Start of Block

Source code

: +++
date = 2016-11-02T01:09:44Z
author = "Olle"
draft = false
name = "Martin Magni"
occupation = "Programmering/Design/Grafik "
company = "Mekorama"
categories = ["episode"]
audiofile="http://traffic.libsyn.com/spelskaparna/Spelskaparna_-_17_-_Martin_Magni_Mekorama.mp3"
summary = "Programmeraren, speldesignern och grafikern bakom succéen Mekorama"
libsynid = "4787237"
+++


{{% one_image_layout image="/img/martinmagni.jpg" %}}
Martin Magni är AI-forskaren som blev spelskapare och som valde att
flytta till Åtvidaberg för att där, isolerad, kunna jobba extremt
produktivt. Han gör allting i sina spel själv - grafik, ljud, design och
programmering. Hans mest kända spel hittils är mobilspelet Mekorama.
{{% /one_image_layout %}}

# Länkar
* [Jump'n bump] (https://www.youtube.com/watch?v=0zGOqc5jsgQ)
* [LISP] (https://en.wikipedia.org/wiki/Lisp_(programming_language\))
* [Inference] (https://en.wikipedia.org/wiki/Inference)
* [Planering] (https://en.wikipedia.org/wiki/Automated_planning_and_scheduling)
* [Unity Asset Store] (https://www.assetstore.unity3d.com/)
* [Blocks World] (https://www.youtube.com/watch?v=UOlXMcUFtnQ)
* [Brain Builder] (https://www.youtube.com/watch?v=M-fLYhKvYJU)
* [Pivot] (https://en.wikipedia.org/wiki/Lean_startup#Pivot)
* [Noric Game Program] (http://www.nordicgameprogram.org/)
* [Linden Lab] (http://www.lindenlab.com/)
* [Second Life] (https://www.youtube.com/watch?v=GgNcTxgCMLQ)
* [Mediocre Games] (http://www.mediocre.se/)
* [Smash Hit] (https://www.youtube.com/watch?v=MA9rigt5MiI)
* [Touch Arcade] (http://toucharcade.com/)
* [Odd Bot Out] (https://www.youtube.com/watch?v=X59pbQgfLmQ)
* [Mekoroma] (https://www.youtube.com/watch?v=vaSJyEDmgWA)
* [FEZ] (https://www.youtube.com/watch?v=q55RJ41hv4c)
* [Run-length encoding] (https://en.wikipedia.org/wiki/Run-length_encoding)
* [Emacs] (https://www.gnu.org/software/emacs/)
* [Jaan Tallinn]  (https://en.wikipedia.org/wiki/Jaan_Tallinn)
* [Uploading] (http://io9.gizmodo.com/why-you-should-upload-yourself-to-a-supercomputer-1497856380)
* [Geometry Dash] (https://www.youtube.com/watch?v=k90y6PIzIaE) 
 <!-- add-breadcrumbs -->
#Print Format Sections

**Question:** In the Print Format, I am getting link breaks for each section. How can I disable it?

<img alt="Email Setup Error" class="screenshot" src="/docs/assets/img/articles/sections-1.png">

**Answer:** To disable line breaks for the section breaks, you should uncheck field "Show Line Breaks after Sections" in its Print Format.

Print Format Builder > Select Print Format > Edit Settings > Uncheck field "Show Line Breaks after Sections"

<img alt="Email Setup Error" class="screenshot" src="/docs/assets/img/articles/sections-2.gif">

End of Block

- _TASK DETAILS_
Copy out the full listing so that each line matches exactly.

- _REPLY_
Source code

: +++
date = 2016-11-02T01:09:44Z
author = "Olle"
draft = false
name = "Martin Magni"
occupation = "Programmering/Design/Grafik "
company = "Mekorama"
categories = ["episode"]
audiofile="http://traffic.libsyn.com/spelskaparna/Spelskaparna_-_17_-_Martin_Magni_Mekorama.mp3"
summary = "Programmeraren, speldesignern och grafikern bakom succéen Mekorama"
libsynid = "4787237"
+++


{{% one_image_layout image="/img/martinmagni.jpg" %}}
Martin Magni är AI-forskaren som blev spelskapare och som valde att
flytta till Åtvidaberg för att där, isolerad, kunna jobba extremt
produktivt. Han gör allting i sina spel själv - grafik, ljud, design och
programmering. Hans mest kända spel hittils är mobilspelet Mekorama.
{{% /one_image_layout %}}

# Länkar
* [Jump'n bump] (https://www.youtube.com/watch?v=0zGOqc5jsgQ)
* [LISP] (https://en.wikipedia.org/wiki/Lisp_(programming_language\))
* [Inference] (https://en.wikipedia.org/wiki/Inference)
* [Planering] (https://en.wikipedia.org/wiki/Automated_planning_and_scheduling)
* [Unity Asset Store] (https://www.assetstore.unity3d.com/)
* [Blocks World] (https://www.youtube.com/watch?v=UOlXMcUFtnQ)
* [Brain Builder] (https://www.youtube.com/watch?v=M-fLYhKvYJU)
* [Pivot] (https://en.wikipedia.org/wiki/Lean_startup#Pivot)
* [Noric Game Program] (http://www.nordicgameprogram.org/)
* [Linden Lab] (http://www.lindenlab.com/)
* [Second Life] (https://www.youtube.com/watch?v=GgNcTxgCMLQ)
* [Mediocre Games] (http://www.mediocre.se/)
* [Smash Hit] (https://www.youtube.com/watch?v=MA9rigt5MiI)
* [Touch Arcade] (http://toucharcade.com/)
* [Odd Bot Out] (https://www.youtube.com/watch?v=X59pbQgfLmQ)
* [Mekoroma] (https://www.youtube.com/watch?v=vaSJyEDmgWA)
* [FEZ] (https://www.youtube.com/watch?v=q55RJ41hv4c)
* [Run-length encoding] (https://en.wikipedia.org/wiki/Run-length_encoding)
* [Emacs] (https://www.gnu.org/software/emacs/)
* [Jaan Tallinn]  (https://en.wikipedia.org/wiki/Jaan_Tallinn)
* [Uploading] (http://io9.gizmodo.com/why-you-should-upload-yourself-to-a-supercomputer-1497856380)
* [Geometry Dash] (https://www.youtube.com/watch?v=k90y6PIzIaE) 
 <!-- add-breadcrumbs -->
#Print Format Sections

**Question:** In the Print Format, I am getting link breaks for each section. How can I disable it?

<img alt="Email Setup Error" class="screenshot" src="/docs/assets/img/articles/sections-1.png">

**Answer:** To disable line breaks for the section breaks, you should uncheck field "Show Line Breaks after Sections" in its Print Format.

Print Format Builder > Select Print Format > Edit Settings > Uncheck field "Show Line Breaks after Sections"

<img alt="Email Setup Error" class="screenshot" src="/docs/assets/img/articles/sections-2.gif">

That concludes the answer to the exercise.